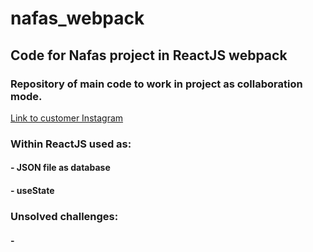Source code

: # nafas_webpack
## Code for Nafas project in ReactJS webpack

### Repository of main code to work in project as collaboration mode.
[Link to customer Instagram](https://www.instagram.com/nafas.muenchen/)

### Within ReactJS used as:
#### - JSON file as database
#### - useState


### Unsolved challenges:
#### - 
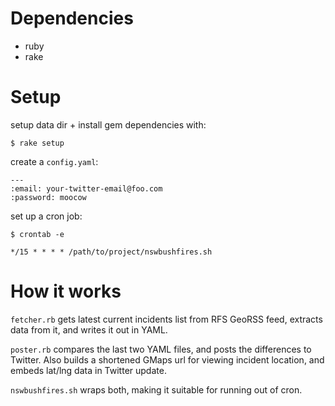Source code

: Dependencies
============

 * ruby
 * rake

Setup
=====

setup data dir + install gem dependencies with: 

    $ rake setup

create a `config.yaml`:

    --- 
    :email: your-twitter-email@foo.com
    :password: moocow

set up a cron job: 

    $ crontab -e 

    */15 * * * * /path/to/project/nswbushfires.sh

How it works
============

`fetcher.rb` gets latest current incidents list from RFS GeoRSS feed, extracts
data from it, and writes it out in YAML. 

`poster.rb` compares the last two YAML files, and posts the differences to 
Twitter. Also builds a shortened GMaps url for viewing incident location, and
embeds lat/lng data in Twitter update. 

`nswbushfires.sh` wraps both, making it suitable for running out of cron. 

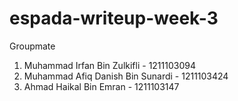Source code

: # espada-writeup-week-3

Groupmate

1. Muhammad Irfan Bin Zulkifli - 1211103094
2. Muhammad Afiq Danish Bin Sunardi - 1211103424
3. Ahmad Haikal Bin Emran - 1211103147
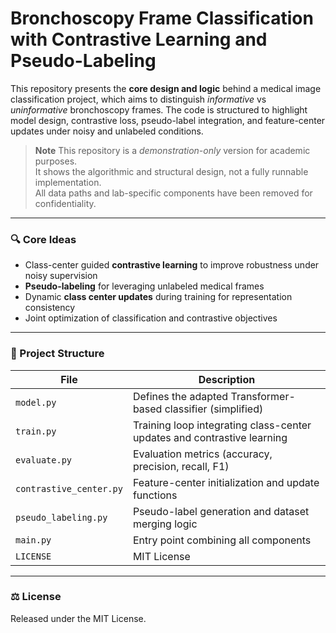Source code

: # Bronchoscopy Frame Classification with Contrastive Learning and Pseudo-Labeling

This repository presents the **core design and logic** behind a medical image classification project,
which aims to distinguish *informative* vs *uninformative* bronchoscopy frames.
The code is structured to highlight model design, contrastive loss, pseudo-label integration,
and feature-center updates under noisy and unlabeled conditions.

> **Note**
> This repository is a *demonstration-only* version for academic purposes.  
> It shows the algorithmic and structural design, not a fully runnable implementation.  
> All data paths and lab-specific components have been removed for confidentiality.

---

### 🔍 Core Ideas
- Class-center guided **contrastive learning** to improve robustness under noisy supervision  
- **Pseudo-labeling** for leveraging unlabeled medical frames  
- Dynamic **class center updates** during training for representation consistency  
- Joint optimization of classification and contrastive objectives  

---

### 🧠 Project Structure
| File | Description |
|------|--------------|
| `model.py` | Defines the adapted Transformer-based classifier (simplified) |
| `train.py` | Training loop integrating class-center updates and contrastive learning |
| `evaluate.py` | Evaluation metrics (accuracy, precision, recall, F1) |
| `contrastive_center.py` | Feature-center initialization and update functions |
| `pseudo_labeling.py` | Pseudo-label generation and dataset merging logic |
| `main.py` | Entry point combining all components |
| `LICENSE` | MIT License |

---

### ⚖️ License
Released under the MIT License.
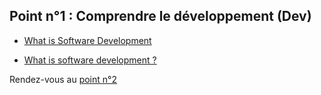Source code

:## Point n°1 : Comprendre le développement (Dev)

- [What is Software Development](https://www.youtube.com/watch?v=pquPUX1EihM)

- [What is software development ?](https://www.ibm.com/topics/software-development#:~:text=Software%20development%20refers%20to%20a,a%20computer%20what%20to%20do.)

Rendez-vous au [point n°2](point2.md)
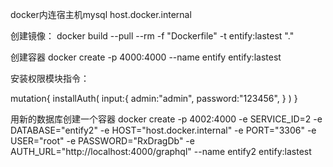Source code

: docker内连宿主机mysql host.docker.internal

创建镜像：
docker build --pull --rm -f "Dockerfile" -t entify:lastest "."

创建容器
docker create -p 4000:4000  --name entify  entify:lastest

安装权限模块指令：

mutation{
  installAuth(
    input:{
      admin:"admin", 
      password:"123456",
    }
  )
}

用新的数据库创建一个容器
docker create -p 4002:4000 -e SERVICE_ID=2 -e DATABASE="entify2" -e HOST="host.docker.internal" -e PORT="3306" -e USER="root" -e PASSWORD="RxDragDb" -e AUTH_URL="http://localhost:4000/graphql" --name entify2  entify:lastest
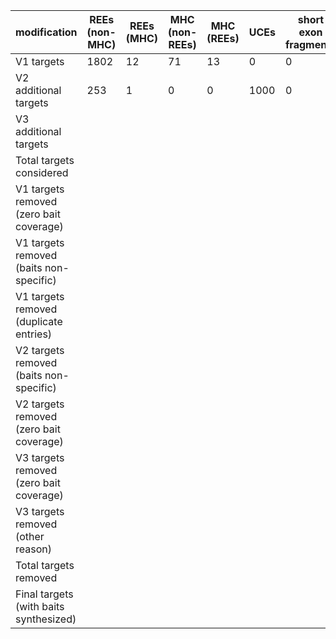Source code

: modification | REEs (non-MHC) | REEs (MHC)  | MHC (non-REEs) | MHC (REEs) | UCEs  |short exon fragments|scalation|vision|ddRAD-like| total
----|----|----|----|----|----|----|----|----|----|----
V1 targets| 1802 | 12  |71   | 13  | 0  | 0 | 0 | 0 | 0 | 1898
V2 additional targets| 253 | 1 | 0 | 0 | 1000 | 0 | 0  | 0 | 0 | 1254    
V3 additional targets| |   |   |   |   |   |    |    |    |    
Total targets considered|  |   |   |   |   |   |    |    |    |    
V1 targets removed (zero bait coverage)| |   |   |   |   |   |    |    |    |    
V1 targets removed (baits non-specific)| |   |   |   |   |   |    |    |    |    
V1 targets removed (duplicate entries)| |   |   |   |   |   |    |    |    |    
V2 targets removed (baits non-specific)| |   |   |   |   |   |    |    |    |    
V2 targets removed (zero bait coverage)| |   |   |   |   |   |    |    |    |    
V3 targets removed (zero bait coverage)| |   |   |   |   |   |    |    |    |    
V3 targets removed (other reason)| |   |   |   |   |   |    |    |    |    
Total targets removed| |   |   |   |   |   |    |    |    |    
Final targets (with baits synthesized)| |   |   |   |   |   |    |    |    |    
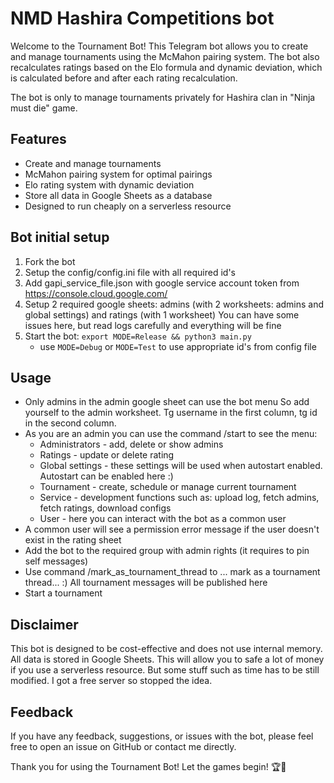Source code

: # NMD Hashira Competitions bot

Welcome to the Tournament Bot! This Telegram bot allows you to create and manage tournaments using the McMahon pairing
system.
The bot also recalculates ratings based on the Elo formula and dynamic deviation, which is calculated before and after
each rating recalculation.

The bot is only to manage tournaments privately for Hashira clan in "Ninja must die" game.

## Features

* Create and manage tournaments
* McMahon pairing system for optimal pairings
* Elo rating system with dynamic deviation
* Store all data in Google Sheets as a database
* Designed to run cheaply on a serverless resource

## Bot initial setup

1. Fork the bot
2. Setup the config/config.ini file with all required id's
3. Add gapi_service_file.json with google service account token from https://console.cloud.google.com/
4. Setup 2 required google sheets: admins (with 2 worksheets: admins and global settings) and ratings (with 1 worksheet)
   You can have some issues here, but read logs carefully and everything will be fine
5. Start the bot: `export MODE=Release && python3 main.py`
    * use `MODE=Debug` or `MODE=Test` to use appropriate id's from config file

## Usage

* Only admins in the admin google sheet can use the bot menu
  So add yourself to the admin worksheet. Tg username in the first column, tg id in the second column.
* As you are an admin you can use the command /start to see the menu:
    * Administrators - add, delete or show admins
    * Ratings - update or delete rating
    * Global settings - these settings will be used when autostart enabled. Autostart can be enabled here :)
    * Tournament - create, schedule or manage current tournament
    * Service - development functions such as: upload log, fetch admins, fetch ratings, download configs
    * User - here you can interact with the bot as a common user
* A common user will see a permission error message if the user doesn't exist in the rating sheet
* Add the bot to the required group with admin rights (it requires to pin self messages)
* Use command /mark_as_tournament_thread to ... mark as a tournament thread... :)
  All tournament messages will be published here
* Start a tournament

## Disclaimer

This bot is designed to be cost-effective and does not use internal memory.
All data is stored in Google Sheets. This will allow you to safe a lot of money if you use a serverless resource.
But some stuff such as time has to be still modified. I got a free server so stopped the idea.

## Feedback

If you have any feedback, suggestions, or issues with the bot, please feel free to open an issue on GitHub or contact me
directly.

Thank you for using the Tournament Bot! Let the games begin! 🏆🤖

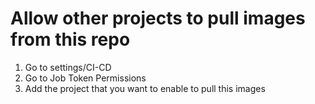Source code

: # Allow other projects to pull images from this repo

1. Go to settings/CI-CD
2. Go to Job Token Permissions
3. Add the project that you want to enable to pull this images
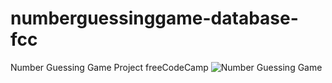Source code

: # numberguessinggame-database-fcc
Number Guessing Game Project freeCodeCamp
![Number Guessing Game](https://github.com/user-attachments/assets/2952ce11-7998-4f44-b67f-77ae5fd880b6)
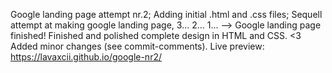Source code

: Google landing page attempt nr.2; Adding initial .html and .css files; Sequell attempt at making google landing page, 3... 2... 1... -->
Google landing page finished!
Finished and polished complete design in HTML and CSS.
<3
Added minor changes (see commit-comments).
Live preview: https://lavaxcii.github.io/google-nr2/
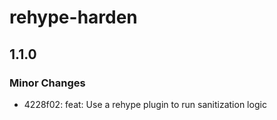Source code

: # rehype-harden

## 1.1.0

### Minor Changes

- 4228f02: feat: Use a rehype plugin to run sanitization logic

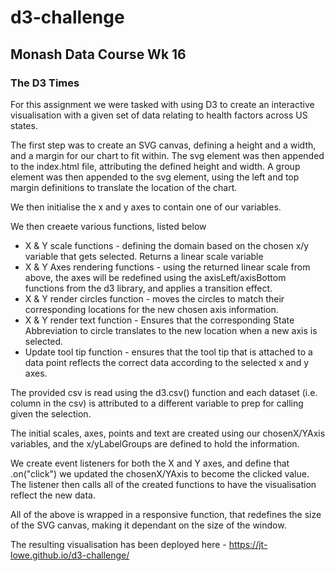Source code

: # d3-challenge
## Monash Data Course Wk 16

### The D3 Times

For this assignment we were tasked with using D3 to create an interactive visualisation with a given set of data relating to health factors across US states.

The first step was to create an SVG canvas, defining a height and a width, and a margin for our chart to fit within. The svg element was then appended to the index.html file, attributing the defined height and width. A group element was then appended to the svg element, using the left and top margin definitions to translate the location of the chart.

We then initialise the x and y axes to contain one of our variables.

We then creaete various functions, listed below 
- X & Y scale functions - defining the domain based on the chosen x/y variable that gets selected. Returns a linear scale variable
- X & Y Axes rendering functions - using the returned linear scale from above, the axes will be redefined using the axisLeft/axisBottom functions from the d3 library, and applies a transition effect.
- X & Y render circles function - moves the circles to match their corresponding locations for the new chosen axis information.
- X & Y render text function - Ensures that the corresponding State Abbreviation to circle translates to the new location when a new axis is selected.
- Update tool tip function - ensures that the tool tip that is attached to a data point reflects the correct data according to the selected x and y axes.

The provided csv is read using the d3.csv() function and each dataset (i.e. column in the csv) is attributed to a different variable to prep for calling given the selection.

The initial scales, axes, points and text are created using our chosenX/YAxis variables, and the x/yLabelGroups are defined to hold the information.

We create event listeners for both the X and Y axes, and define that .on("click") we updated the chosenX/YAxis to become the clicked value. The listener then calls all of the created functions to have the visualisation reflect the new data.

All of the above is wrapped in a responsive function, that redefines the size of the SVG canvas, making it dependant on the size of the window.

The resulting visualisation has been deployed here - https://jt-lowe.github.io/d3-challenge/
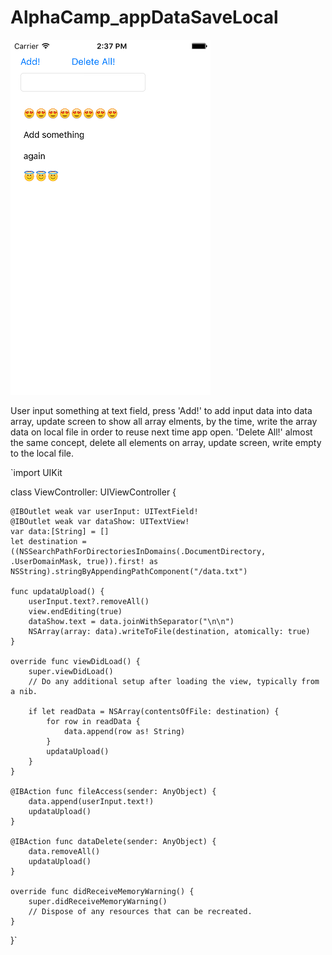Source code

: # AlphaCamp_appDataSaveLocal

![Alt text](/screen.png?raw=true "main screen")

User input something at text field, press 'Add!' to add input data into data array, update screen to show all array elments, by the time, write the array data on local file in order to reuse next time app open. 'Delete All!' almost the same concept, delete all elements on array, update screen, write empty to the local file.

`import UIKit

class ViewController: UIViewController {

    @IBOutlet weak var userInput: UITextField!
    @IBOutlet weak var dataShow: UITextView!
    var data:[String] = []
    let destination = ((NSSearchPathForDirectoriesInDomains(.DocumentDirectory, .UserDomainMask, true)).first! as NSString).stringByAppendingPathComponent("/data.txt")
    
    func updataUpload() {
        userInput.text?.removeAll()
        view.endEditing(true)
        dataShow.text = data.joinWithSeparator("\n\n")
        NSArray(array: data).writeToFile(destination, atomically: true)
    }
    
    override func viewDidLoad() {
        super.viewDidLoad()
        // Do any additional setup after loading the view, typically from a nib.
        
        if let readData = NSArray(contentsOfFile: destination) {
            for row in readData {
                data.append(row as! String)
            }
            updataUpload()
        }
    }

    @IBAction func fileAccess(sender: AnyObject) {
        data.append(userInput.text!)
        updataUpload()
    }
    
    @IBAction func dataDelete(sender: AnyObject) {
        data.removeAll()
        updataUpload()
    }
    
    override func didReceiveMemoryWarning() {
        super.didReceiveMemoryWarning()
        // Dispose of any resources that can be recreated.
    }

}`
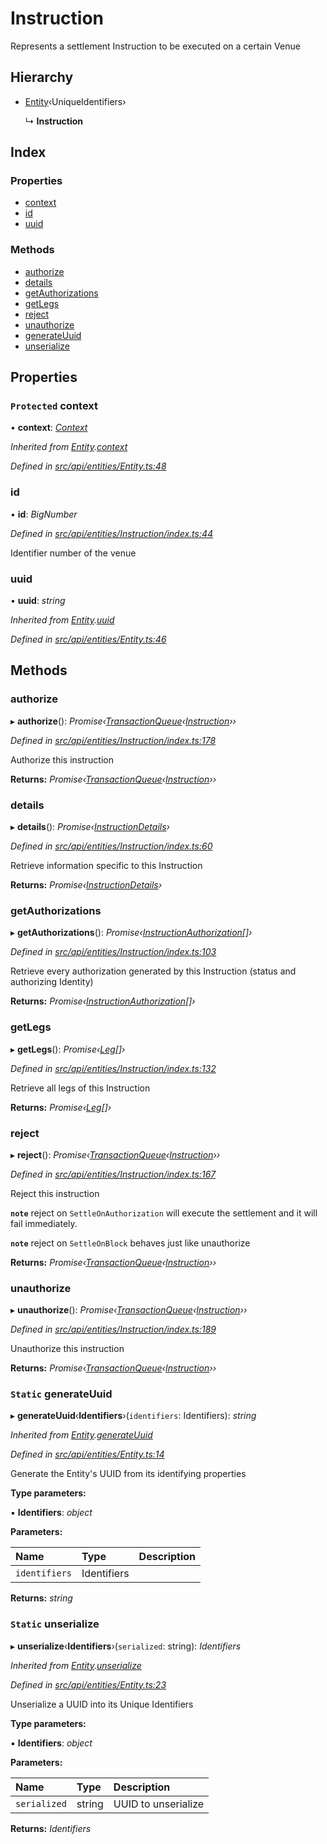 # Instruction

Represents a settlement Instruction to be executed on a certain Venue

## Hierarchy

* [Entity](entity.md)‹UniqueIdentifiers›

  ↳ **Instruction**

## Index

### Properties

* [context](instruction.md#protected-context)
* [id](instruction.md#id)
* [uuid](instruction.md#uuid)

### Methods

* [authorize](instruction.md#authorize)
* [details](instruction.md#details)
* [getAuthorizations](instruction.md#getauthorizations)
* [getLegs](instruction.md#getlegs)
* [reject](instruction.md#reject)
* [unauthorize](instruction.md#unauthorize)
* [generateUuid](instruction.md#static-generateuuid)
* [unserialize](instruction.md#static-unserialize)

## Properties

### `Protected` context

• **context**: [_Context_](context.md)

_Inherited from_ [_Entity_](entity.md)_._[_context_](entity.md#protected-context)

_Defined in_ [_src/api/entities/Entity.ts:48_](https://github.com/PolymathNetwork/polymesh-sdk/blob/5b409784/src/api/entities/Entity.ts#L48)

### id

• **id**: _BigNumber_

_Defined in_ [_src/api/entities/Instruction/index.ts:44_](https://github.com/PolymathNetwork/polymesh-sdk/blob/5b409784/src/api/entities/Instruction/index.ts#L44)

Identifier number of the venue

### uuid

• **uuid**: _string_

_Inherited from_ [_Entity_](entity.md)_._[_uuid_](entity.md#uuid)

_Defined in_ [_src/api/entities/Entity.ts:46_](https://github.com/PolymathNetwork/polymesh-sdk/blob/5b409784/src/api/entities/Entity.ts#L46)

## Methods

### authorize

▸ **authorize**\(\): _Promise‹_[_TransactionQueue_](transactionqueue.md)_‹_[_Instruction_](instruction.md)_››_

_Defined in_ [_src/api/entities/Instruction/index.ts:178_](https://github.com/PolymathNetwork/polymesh-sdk/blob/5b409784/src/api/entities/Instruction/index.ts#L178)

Authorize this instruction

**Returns:** _Promise‹_[_TransactionQueue_](transactionqueue.md)_‹_[_Instruction_](instruction.md)_››_

### details

▸ **details**\(\): _Promise‹_[_InstructionDetails_](../globals.md#instructiondetails)_›_

_Defined in_ [_src/api/entities/Instruction/index.ts:60_](https://github.com/PolymathNetwork/polymesh-sdk/blob/5b409784/src/api/entities/Instruction/index.ts#L60)

Retrieve information specific to this Instruction

**Returns:** _Promise‹_[_InstructionDetails_](../globals.md#instructiondetails)_›_

### getAuthorizations

▸ **getAuthorizations**\(\): _Promise‹_[_InstructionAuthorization_](../interfaces/instructionauthorization.md)_\[\]›_

_Defined in_ [_src/api/entities/Instruction/index.ts:103_](https://github.com/PolymathNetwork/polymesh-sdk/blob/5b409784/src/api/entities/Instruction/index.ts#L103)

Retrieve every authorization generated by this Instruction \(status and authorizing Identity\)

**Returns:** _Promise‹_[_InstructionAuthorization_](../interfaces/instructionauthorization.md)_\[\]›_

### getLegs

▸ **getLegs**\(\): _Promise‹_[_Leg_](../interfaces/leg.md)_\[\]›_

_Defined in_ [_src/api/entities/Instruction/index.ts:132_](https://github.com/PolymathNetwork/polymesh-sdk/blob/5b409784/src/api/entities/Instruction/index.ts#L132)

Retrieve all legs of this Instruction

**Returns:** _Promise‹_[_Leg_](../interfaces/leg.md)_\[\]›_

### reject

▸ **reject**\(\): _Promise‹_[_TransactionQueue_](transactionqueue.md)_‹_[_Instruction_](instruction.md)_››_

_Defined in_ [_src/api/entities/Instruction/index.ts:167_](https://github.com/PolymathNetwork/polymesh-sdk/blob/5b409784/src/api/entities/Instruction/index.ts#L167)

Reject this instruction

**`note`** reject on `SettleOnAuthorization` will execute the settlement and it will fail immediately.

**`note`** reject on `SettleOnBlock` behaves just like unauthorize

**Returns:** _Promise‹_[_TransactionQueue_](transactionqueue.md)_‹_[_Instruction_](instruction.md)_››_

### unauthorize

▸ **unauthorize**\(\): _Promise‹_[_TransactionQueue_](transactionqueue.md)_‹_[_Instruction_](instruction.md)_››_

_Defined in_ [_src/api/entities/Instruction/index.ts:189_](https://github.com/PolymathNetwork/polymesh-sdk/blob/5b409784/src/api/entities/Instruction/index.ts#L189)

Unauthorize this instruction

**Returns:** _Promise‹_[_TransactionQueue_](transactionqueue.md)_‹_[_Instruction_](instruction.md)_››_

### `Static` generateUuid

▸ **generateUuid**‹**Identifiers**›\(`identifiers`: Identifiers\): _string_

_Inherited from_ [_Entity_](entity.md)_._[_generateUuid_](entity.md#static-generateuuid)

_Defined in_ [_src/api/entities/Entity.ts:14_](https://github.com/PolymathNetwork/polymesh-sdk/blob/5b409784/src/api/entities/Entity.ts#L14)

Generate the Entity's UUID from its identifying properties

**Type parameters:**

▪ **Identifiers**: _object_

**Parameters:**

| Name | Type | Description |
| :--- | :--- | :--- |
| `identifiers` | Identifiers |  |

**Returns:** _string_

### `Static` unserialize

▸ **unserialize**‹**Identifiers**›\(`serialized`: string\): _Identifiers_

_Inherited from_ [_Entity_](entity.md)_._[_unserialize_](entity.md#static-unserialize)

_Defined in_ [_src/api/entities/Entity.ts:23_](https://github.com/PolymathNetwork/polymesh-sdk/blob/5b409784/src/api/entities/Entity.ts#L23)

Unserialize a UUID into its Unique Identifiers

**Type parameters:**

▪ **Identifiers**: _object_

**Parameters:**

| Name | Type | Description |
| :--- | :--- | :--- |
| `serialized` | string | UUID to unserialize |

**Returns:** _Identifiers_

Task to carry out → Which lines of the data contain the string "Retrieve"? Copy each of them.

Problem solution →
Retrieve information specific to this Instruction
Retrieve every authorization generated by this Instruction \(status and authorizing Identity\)
Retrieve all legs of this Instruction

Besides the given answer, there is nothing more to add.